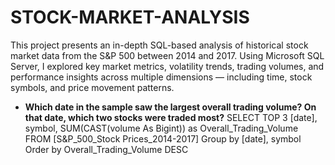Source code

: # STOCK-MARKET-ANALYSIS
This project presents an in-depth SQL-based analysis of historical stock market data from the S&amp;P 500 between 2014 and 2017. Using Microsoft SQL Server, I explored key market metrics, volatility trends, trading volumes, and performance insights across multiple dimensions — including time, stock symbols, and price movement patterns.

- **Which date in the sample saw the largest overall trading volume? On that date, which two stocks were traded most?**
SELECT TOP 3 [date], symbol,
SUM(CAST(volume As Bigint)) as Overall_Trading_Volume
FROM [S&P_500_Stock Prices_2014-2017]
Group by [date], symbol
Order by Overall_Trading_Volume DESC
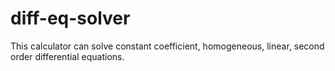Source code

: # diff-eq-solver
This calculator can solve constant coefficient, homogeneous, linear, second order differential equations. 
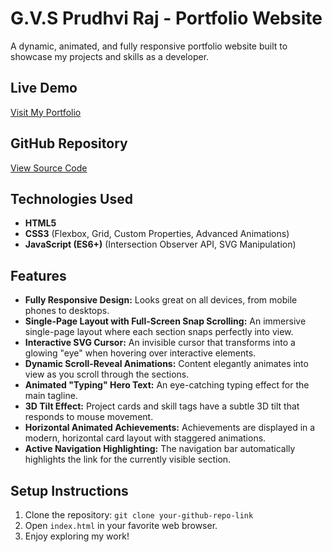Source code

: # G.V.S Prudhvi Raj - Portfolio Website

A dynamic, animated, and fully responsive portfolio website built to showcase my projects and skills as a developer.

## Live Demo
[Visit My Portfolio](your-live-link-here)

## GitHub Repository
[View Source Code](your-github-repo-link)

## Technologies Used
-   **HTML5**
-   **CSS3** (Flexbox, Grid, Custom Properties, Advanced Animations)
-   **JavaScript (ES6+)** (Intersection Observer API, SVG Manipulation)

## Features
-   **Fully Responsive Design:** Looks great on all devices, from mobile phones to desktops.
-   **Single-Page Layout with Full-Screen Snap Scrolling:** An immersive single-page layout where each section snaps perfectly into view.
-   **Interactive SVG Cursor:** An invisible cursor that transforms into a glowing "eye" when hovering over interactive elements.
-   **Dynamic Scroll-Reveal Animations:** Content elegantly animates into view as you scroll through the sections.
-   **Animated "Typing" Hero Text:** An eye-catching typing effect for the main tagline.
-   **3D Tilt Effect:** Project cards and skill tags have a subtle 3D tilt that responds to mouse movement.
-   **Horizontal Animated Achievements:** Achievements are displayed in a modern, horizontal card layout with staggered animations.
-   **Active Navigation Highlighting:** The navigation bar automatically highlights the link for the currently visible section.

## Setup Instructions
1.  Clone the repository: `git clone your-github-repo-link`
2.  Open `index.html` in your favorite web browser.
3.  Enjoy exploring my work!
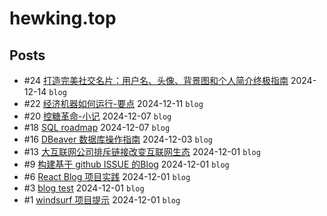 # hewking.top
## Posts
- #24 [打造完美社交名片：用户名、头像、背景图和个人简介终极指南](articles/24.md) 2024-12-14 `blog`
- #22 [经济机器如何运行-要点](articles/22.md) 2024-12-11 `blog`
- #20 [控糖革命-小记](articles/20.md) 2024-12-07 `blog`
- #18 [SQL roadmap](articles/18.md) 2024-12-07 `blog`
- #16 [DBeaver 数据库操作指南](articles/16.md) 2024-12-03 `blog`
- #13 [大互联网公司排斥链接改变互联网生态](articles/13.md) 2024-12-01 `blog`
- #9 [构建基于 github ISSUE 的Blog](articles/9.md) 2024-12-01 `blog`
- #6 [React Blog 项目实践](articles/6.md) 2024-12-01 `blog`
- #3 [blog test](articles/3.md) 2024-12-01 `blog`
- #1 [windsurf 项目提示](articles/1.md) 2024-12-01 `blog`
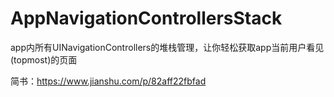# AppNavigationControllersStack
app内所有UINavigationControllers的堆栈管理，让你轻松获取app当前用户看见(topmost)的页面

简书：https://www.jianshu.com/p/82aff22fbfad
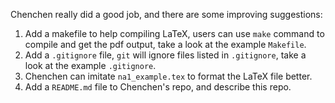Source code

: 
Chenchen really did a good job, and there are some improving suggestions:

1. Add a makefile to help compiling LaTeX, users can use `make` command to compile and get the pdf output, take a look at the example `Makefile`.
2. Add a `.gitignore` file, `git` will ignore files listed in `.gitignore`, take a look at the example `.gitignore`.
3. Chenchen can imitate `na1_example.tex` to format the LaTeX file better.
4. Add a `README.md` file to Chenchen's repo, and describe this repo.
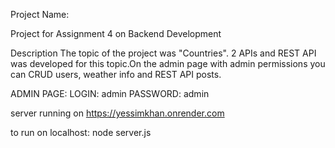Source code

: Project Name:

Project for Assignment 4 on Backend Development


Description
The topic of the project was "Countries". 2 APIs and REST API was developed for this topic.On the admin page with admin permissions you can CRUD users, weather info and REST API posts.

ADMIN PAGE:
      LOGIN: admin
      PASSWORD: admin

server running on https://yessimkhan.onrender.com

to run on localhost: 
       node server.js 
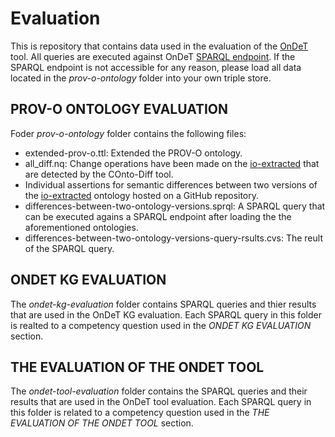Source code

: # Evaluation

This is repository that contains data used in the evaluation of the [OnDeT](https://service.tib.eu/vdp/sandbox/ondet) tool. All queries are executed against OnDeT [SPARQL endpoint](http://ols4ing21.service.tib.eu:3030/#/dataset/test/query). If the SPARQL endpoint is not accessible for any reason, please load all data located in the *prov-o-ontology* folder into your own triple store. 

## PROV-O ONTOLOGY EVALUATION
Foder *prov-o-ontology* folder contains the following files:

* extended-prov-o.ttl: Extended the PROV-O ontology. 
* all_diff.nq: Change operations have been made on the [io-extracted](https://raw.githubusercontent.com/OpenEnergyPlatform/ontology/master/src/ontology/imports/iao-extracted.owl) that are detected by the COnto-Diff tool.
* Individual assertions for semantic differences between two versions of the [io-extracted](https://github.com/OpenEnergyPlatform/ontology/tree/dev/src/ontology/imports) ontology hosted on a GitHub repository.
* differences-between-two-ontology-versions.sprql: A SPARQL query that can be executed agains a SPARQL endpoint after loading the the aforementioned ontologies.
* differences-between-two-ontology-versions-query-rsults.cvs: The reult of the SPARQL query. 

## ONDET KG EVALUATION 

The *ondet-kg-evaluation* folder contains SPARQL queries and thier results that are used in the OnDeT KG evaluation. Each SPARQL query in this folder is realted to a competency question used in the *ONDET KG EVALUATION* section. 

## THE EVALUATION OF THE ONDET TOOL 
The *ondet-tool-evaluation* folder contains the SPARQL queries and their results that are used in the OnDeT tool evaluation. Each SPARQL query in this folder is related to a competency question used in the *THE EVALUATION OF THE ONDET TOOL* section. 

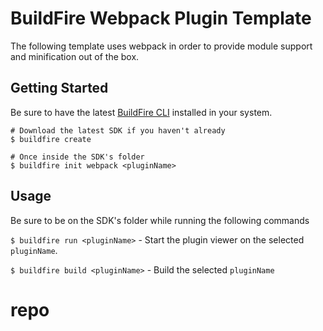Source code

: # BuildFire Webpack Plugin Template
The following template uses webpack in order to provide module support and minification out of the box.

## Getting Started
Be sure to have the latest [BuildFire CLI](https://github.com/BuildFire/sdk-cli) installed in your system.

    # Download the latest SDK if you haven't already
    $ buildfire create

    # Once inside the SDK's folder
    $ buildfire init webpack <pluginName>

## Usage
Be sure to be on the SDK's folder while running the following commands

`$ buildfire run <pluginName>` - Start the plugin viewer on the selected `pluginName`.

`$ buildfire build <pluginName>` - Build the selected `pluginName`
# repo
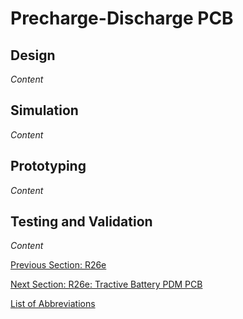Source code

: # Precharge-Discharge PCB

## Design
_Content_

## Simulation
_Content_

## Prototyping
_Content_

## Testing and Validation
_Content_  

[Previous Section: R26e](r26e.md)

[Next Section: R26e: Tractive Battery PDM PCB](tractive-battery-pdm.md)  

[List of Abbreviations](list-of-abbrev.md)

### What you will do
The reply should hold exactly the lines above, starting at the line with "The topic of" and ending at the line with "the PROV-O ontology.", and no pictures.

### Response below
The topic of the project was "Countries". 2 APIs and REST API was developed for this topic.On the admin page with admin permissions you can CRUD users, weather info and REST API posts.

ADMIN PAGE:
      LOGIN: admin
      PASSWORD: admin

server running on https://yessimkhan.onrender.com

to run on localhost: 
       node server.js 
Source code

: # Evaluation

This is repository that contains data used in the evaluation of the [OnDeT](https://service.tib.eu/vdp/sandbox/ondet) tool. All queries are executed against OnDeT [SPARQL endpoint](http://ols4ing21.service.tib.eu:3030/#/dataset/test/query). If the SPARQL endpoint is not accessible for any reason, please load all data located in the *prov-o-ontology* folder into your own triple store. 

## PROV-O ONTOLOGY EVALUATION
Foder *prov-o-ontology* folder contains the following files:

* extended-prov-o.ttl: Extended the PROV-O ontology. 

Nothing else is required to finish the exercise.